> Activity:
Please copy every record below exactly, leaving out the pictures.

> Data for this exercise:
=======
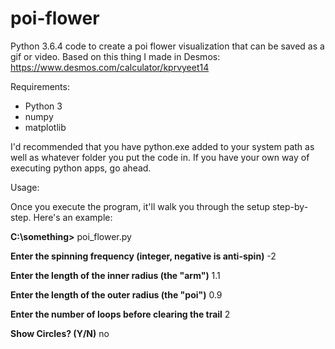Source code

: # poi-flower
Python 3.6.4 code to create a poi flower visualization that can be saved as a gif or video.
Based on this thing I made in Desmos: https://www.desmos.com/calculator/kprvyeet14

Requirements:

* Python 3
* numpy
* matplotlib

I'd recommended that you have python.exe added to your system path as well as whatever folder you put the code in.
If you have your own way of executing python apps, go ahead.

Usage:

Once you execute the program, it'll walk you through the setup step-by-step. Here's an example:

**C:\something>** poi_flower.py

**Enter the spinning frequency (integer, negative is anti-spin)** -2

**Enter the length of the inner radius (the "arm")** 1.1

**Enter the length of the outer radius (the "poi")** 0.9

**Enter the number of loops before clearing the trail** 2

**Show Circles? (Y/N)** no
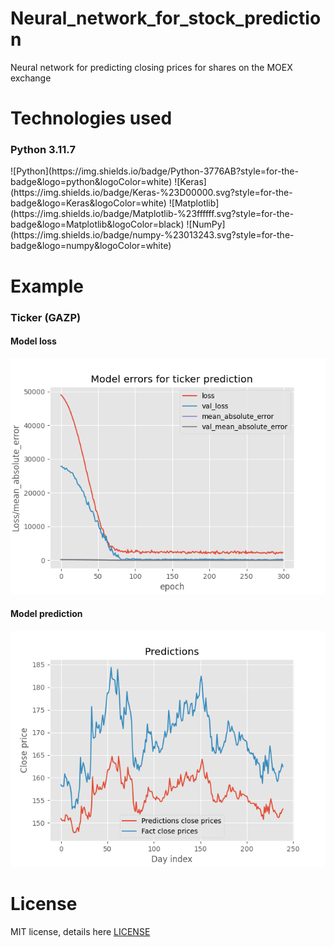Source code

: # Neural_network_for_stock_prediction
Neural network for predicting closing prices for shares on the MOEX exchange

# Technologies used
<h3>Python 3.11.7</h3>
![Python](https://img.shields.io/badge/Python-3776AB?style=for-the-badge&logo=python&logoColor=white)
![Keras](https://img.shields.io/badge/Keras-%23D00000.svg?style=for-the-badge&logo=Keras&logoColor=white)
![Matplotlib](https://img.shields.io/badge/Matplotlib-%23ffffff.svg?style=for-the-badge&logo=Matplotlib&logoColor=black)
![NumPy](https://img.shields.io/badge/numpy-%23013243.svg?style=for-the-badge&logo=numpy&logoColor=white)

# Example
### Ticker (GAZP)
<div>
    <h4>Model loss</h4>
    <img src="img/model_loss.png">
</div>

<div>
    <h4>Model prediction</h4>
    <img src="img/model_predictions.png">
</div>

# License
<p>MIT license, details here <a href="LICENSE">LICENSE</a></p>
=======
> Your solution:
Source code

: # poi-flower
Python 3.6.4 code to create a poi flower visualization that can be saved as a gif or video.
Based on this thing I made in Desmos: https://www.desmos.com/calculator/kprvyeet14

Requirements:

* Python 3
* numpy
* matplotlib

I'd recommended that you have python.exe added to your system path as well as whatever folder you put the code in.
If you have your own way of executing python apps, go ahead.

Usage:

Once you execute the program, it'll walk you through the setup step-by-step. Here's an example:

**C:\something>** poi_flower.py

**Enter the spinning frequency (integer, negative is anti-spin)** -2

**Enter the length of the inner radius (the "arm")** 1.1

**Enter the length of the outer radius (the "poi")** 0.9

**Enter the number of loops before clearing the trail** 2

**Show Circles? (Y/N)** no
Source code

: # Neural_network_for_stock_prediction
Neural network for predicting closing prices for shares on the MOEX exchange

# Technologies used
<h3>Python 3.11.7</h3>
![Python](https://img.shields.io/badge/Python-3776AB?style=for-the-badge&logo=python&logoColor=white)
![Keras](https://img.shields.io/badge/Keras-%23D00000.svg?style=for-the-badge&logo=Keras&logoColor=white)
![Matplotlib](https://img.shields.io/badge/Matplotlib-%23ffffff.svg?style=for-the-badge&logo=Matplotlib&logoColor=black)
![NumPy](https://img.shields.io/badge/numpy-%23013243.svg?style=for-the-badge&logo=numpy&logoColor=white)

# Example
### Ticker (GAZP)
<div>
    <h4>Model loss</h4>
    <img src="img/model_loss.png">
</div>

<div>
    <h4>Model prediction</h4>
    <img src="img/model_predictions.png">
</div>

# License
<p>MIT license, details here <a href="LICENSE">LICENSE</a></p>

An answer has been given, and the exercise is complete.